The Honda EV Plus might just be the most important EV you've never heard of. This electric car was the first on the American market to use something besides lead-acid car batteries for power. Instead, it used an innovative nickel-metal hydride battery and a Honda-developed brushless motor for an impressive 81 miles of range—in 1997, a decade before the Nissan Leaf was unveiled.
What's even more fascinating is this JDM-looking machine was actually just for Americans. Honda developed it specifically for California to comply with turn-of-the-century EV-mandate laws in the state. after half a decade of research and development, Honda built just 300 of these tiny electric hatchbacks and leased them as fleet and corporate vehicles. They roamed Californian roads for roughly half a decade, and then Honda ended the leases, took the cars back, and crushed 298 of them.

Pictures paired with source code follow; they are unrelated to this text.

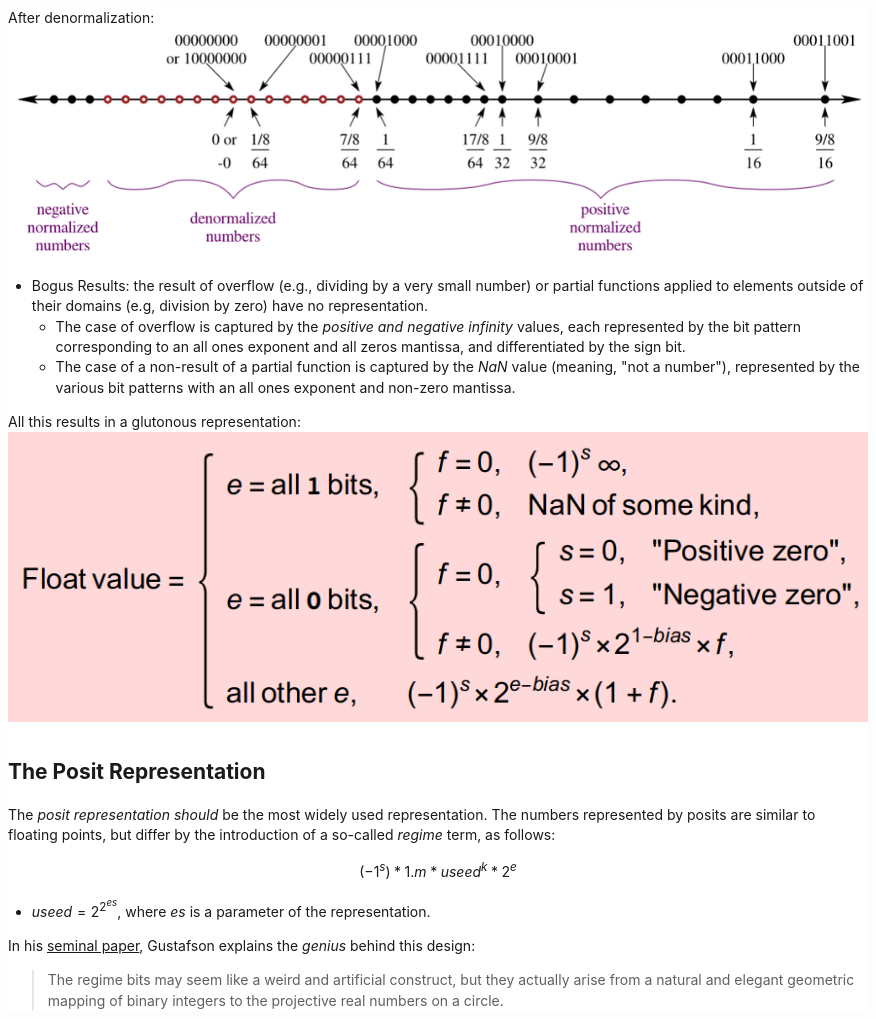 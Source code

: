 After denormalization:
![](denormalized.png)

- Bogus Results: the result of overflow (e.g., dividing by a very small number) or partial functions applied to elements outside of their domains (e.g, division by zero) have no representation.
    - The case of overflow is captured by the *positive and negative infinity* values, each represented by the bit pattern corresponding to an all ones exponent and all zeros mantissa, and differentiated by the sign bit.
    - The case of a non-result of a partial function is captured by the *NaN* value (meaning, "not a number"), represented by the various bit patterns with an all ones exponent and non-zero mantissa.

All this results in a glutonous representation:
![](float-fun.png)


## The Posit Representation

The *posit representation* _should_ be the most widely used representation.
The numbers represented by posits are similar to floating points, but differ by the introduction of a so-called *regime* term, as follows: 

$$(-1^s) * 1.m * useed^k * 2^e$$

- $useed = 2^{2^{es}}$, where $es$ is a parameter of the representation.

In his [seminal paper](https://posithub.org/docs/Posits4.pdf), Gustafson explains the _genius_ behind this design:
> The regime bits may seem like a weird and artificial construct, 
but they actually arise from a natural and elegant geometric mapping of binary integers to the projective real numbers on a circle.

There are two remaining EV Pluses left on Earth, both owned by Honda. I got the rare chance to see one of these two at Honda's headquarters in Torrence, California, and what struck me was just how normal the EV Plus was. Air conditioning, power brakes, electric windows, a heater—all there. It may seem like common-sense that an electric car has all these features in a post-Tesla era, but these were all things that, up until this car, were generally excluded from penalty-box EVs that had to prioritize weight savings and range to squeeze every last drop of mileage out of highly inefficient lead-acid batteries.
While the EV Plus ultimately was relegated to a historical footnote after it became clear that lithium-ion batteries, not nickel-metal hydride, would become the standard for EV power, it's still a fascinating time capsule to the early days of electrification, and I'm excited I got to check it out up close.